# [Exercise materials]
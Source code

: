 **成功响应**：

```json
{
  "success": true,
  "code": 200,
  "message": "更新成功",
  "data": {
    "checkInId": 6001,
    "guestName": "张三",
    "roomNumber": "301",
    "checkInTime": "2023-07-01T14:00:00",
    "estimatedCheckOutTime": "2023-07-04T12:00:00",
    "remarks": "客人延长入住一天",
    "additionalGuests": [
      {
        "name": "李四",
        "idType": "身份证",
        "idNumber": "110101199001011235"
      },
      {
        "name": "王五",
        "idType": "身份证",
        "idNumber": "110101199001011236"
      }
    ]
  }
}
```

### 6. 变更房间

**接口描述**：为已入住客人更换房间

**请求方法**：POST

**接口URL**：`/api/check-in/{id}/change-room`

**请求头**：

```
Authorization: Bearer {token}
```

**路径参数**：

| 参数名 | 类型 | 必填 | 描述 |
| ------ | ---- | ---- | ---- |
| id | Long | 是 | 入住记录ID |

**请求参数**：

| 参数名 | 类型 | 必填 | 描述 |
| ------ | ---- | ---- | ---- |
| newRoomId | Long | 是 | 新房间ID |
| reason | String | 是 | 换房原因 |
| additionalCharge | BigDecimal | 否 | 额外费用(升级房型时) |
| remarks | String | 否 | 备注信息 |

---

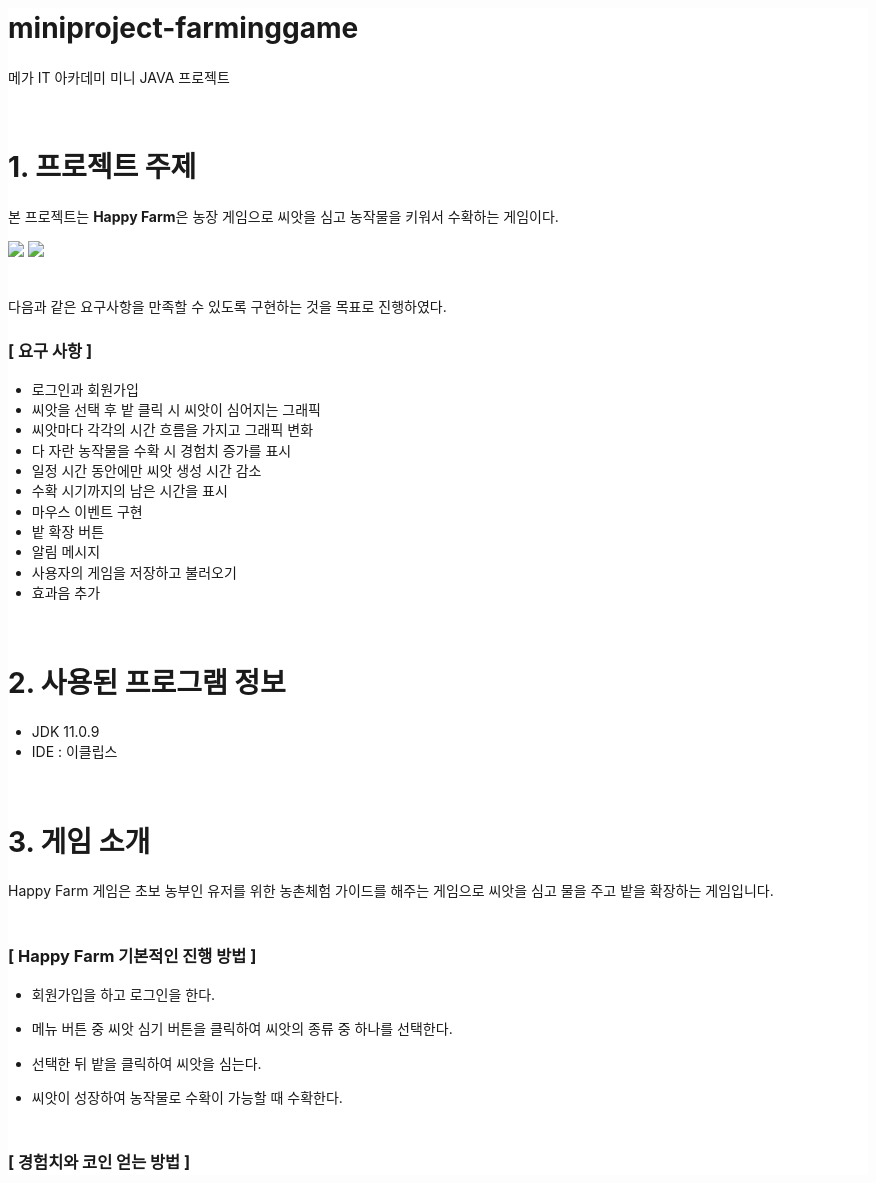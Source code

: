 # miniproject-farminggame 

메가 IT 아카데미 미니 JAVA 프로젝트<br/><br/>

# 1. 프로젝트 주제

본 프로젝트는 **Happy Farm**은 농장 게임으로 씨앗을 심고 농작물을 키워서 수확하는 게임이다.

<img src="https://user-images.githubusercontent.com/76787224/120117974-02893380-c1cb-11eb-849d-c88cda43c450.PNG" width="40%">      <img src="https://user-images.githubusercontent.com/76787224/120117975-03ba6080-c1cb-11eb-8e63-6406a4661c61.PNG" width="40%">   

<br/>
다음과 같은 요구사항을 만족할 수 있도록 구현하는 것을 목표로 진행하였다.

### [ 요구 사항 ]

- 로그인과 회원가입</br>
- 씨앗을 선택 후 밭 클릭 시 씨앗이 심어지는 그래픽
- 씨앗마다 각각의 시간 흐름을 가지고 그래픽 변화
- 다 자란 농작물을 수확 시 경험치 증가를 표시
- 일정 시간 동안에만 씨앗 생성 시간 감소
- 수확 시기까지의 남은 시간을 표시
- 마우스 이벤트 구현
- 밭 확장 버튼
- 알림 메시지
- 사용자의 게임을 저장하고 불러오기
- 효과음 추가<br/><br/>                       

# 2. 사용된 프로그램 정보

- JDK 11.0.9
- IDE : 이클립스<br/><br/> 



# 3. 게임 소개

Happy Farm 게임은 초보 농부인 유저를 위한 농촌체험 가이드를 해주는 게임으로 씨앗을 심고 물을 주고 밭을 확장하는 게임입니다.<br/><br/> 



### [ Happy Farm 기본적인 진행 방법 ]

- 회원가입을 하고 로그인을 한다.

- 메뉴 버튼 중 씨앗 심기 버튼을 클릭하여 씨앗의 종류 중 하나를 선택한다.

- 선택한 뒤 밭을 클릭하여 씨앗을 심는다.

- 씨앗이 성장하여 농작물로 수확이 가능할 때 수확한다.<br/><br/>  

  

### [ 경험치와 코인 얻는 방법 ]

# [Problem requirements]
Copy out every line of the listing that includes the string "농작물을".

# [Exercise result]
본 프로젝트는 **Happy Farm**은 농장 게임으로 씨앗을 심고 농작물을 키워서 수확하는 게임이다.
- 다 자란 농작물을 수확 시 경험치 증가를 표시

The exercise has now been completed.